Our guests often ask us if it is possible to see World War 1 trenches on our battlefield tours. We visit a number of fascinating sites where you can see preserved trenches. Archaeologists have excavated a section of British front line trench in Thiepval Wood which was used on the first day of The Battle of the Somme and to visit these, see the artefacts found in them and hear the stories of soldiers who fought there is a real highlight of our tours. Also on the Somme we see the preserved trenches in Newfoundland Park. The whole battlefield was preserved after World War 1 and both the British and German trenches are clearly visible on the ground, as is no man’s land in between, pockmarked with shell holes. We also see both of these sites on our Treading in Tommy’s Footsteps and Recalling the Somme tours.

Excavated trenches Thiepval Wood

Excavated trenches Thiepval Wood

Hooge at Ypres was one of the most feared and fought over places on the Western Front and a highly atmospheric section of British trenches has been excavated here. This was the site of the first flamethrower attack and not only includes trenches, but also a series of mine craters and a concrete bunker which our guests enjoy exploring. At Yorkshire trench, archaeologists discovered a major British underground bunker system. These trenches were used during The Third Battle of Ypres (The Battle of Passchendaele) and are another site which our guests never fail to find of great interest. We visit these sites on our Chapters from the Western Front and Ypres Remembered tours.

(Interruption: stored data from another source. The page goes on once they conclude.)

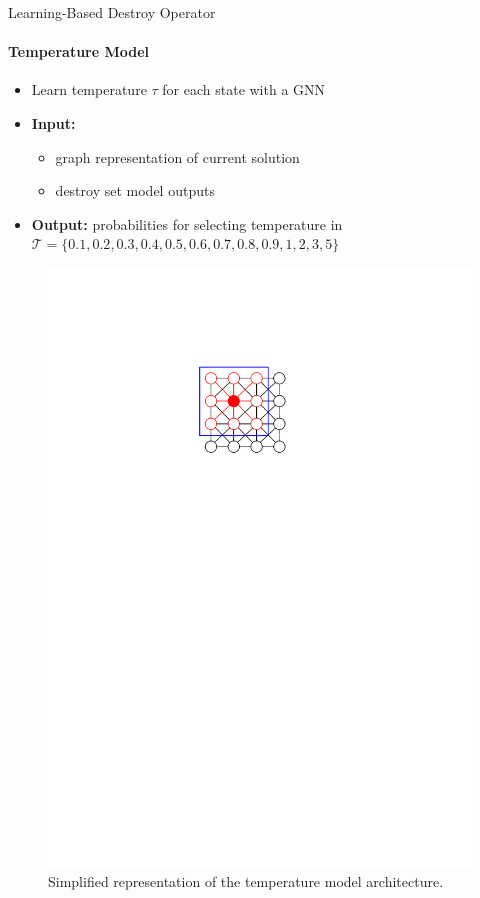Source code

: \documentclass[aspectratio=1610]{beamer}
\newcommand{\important}[1]{{\color{green!60!black}#1}}
\begin{document}
\begin{frame}{Learning-Based Destroy Operator}
	\framesubtitle{Temperature Model}
	\begin{itemize}
		\item \important{Learn} temperature $\tau$ for each state with a GNN
		\item \textbf{Input:} 
		\begin{itemize}
			\item graph representation of \important{current solution}
			\item destroy set model \important{outputs}
		\end{itemize}
		\item \textbf{Output:} \important{probabilities} for selecting temperature in $\mathcal{T} = \{ 0.1, 0.2, 0.3, 0.4, 0.5, 0.6, 0.7, 0.8, 0.9, 1, 2, 3, 5 \}$
	\end{itemize}
	\begin{figure}
		\centering\includegraphics[width=\textwidth, page=5]{figures/graphics.pdf}
		\caption{Simplified representation of  the temperature model architecture.}
	\end{figure}
\end{frame}
\end{document}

Preserved Trenches at Hooge

Preserved Trenches at Hooge

Another site at which both British and German trenches have been preserved is at Vimy. As at Newfoundland Park, a section of the battlefield was preserved after World War 1. The whole area is scarred by gigantic mine craters, shell holes and trench lines. Our guests are always amazed by just how close together the opposing trenches could be. We visit Vimy on our Battles of 1917- 1918 tour. Another set of trenches which our guests never fail to find fascinating and which we also visit on our Battles of 1917- 1918 tour are the German trenches at Bayernwald. Overlooking the British lines on the Messines Ridge, this trench system includes the entrance to a German mine shaft and a series of concrete bunkers.

German bunkers at Bayernwald

German bunkers at Bayernwald

None of the preserved trenches can accurately portray the realities of World War 1, but visiting them is a fascinating experience which definitely helps the visitor to understand the war more fully and help bring the battlefields to life.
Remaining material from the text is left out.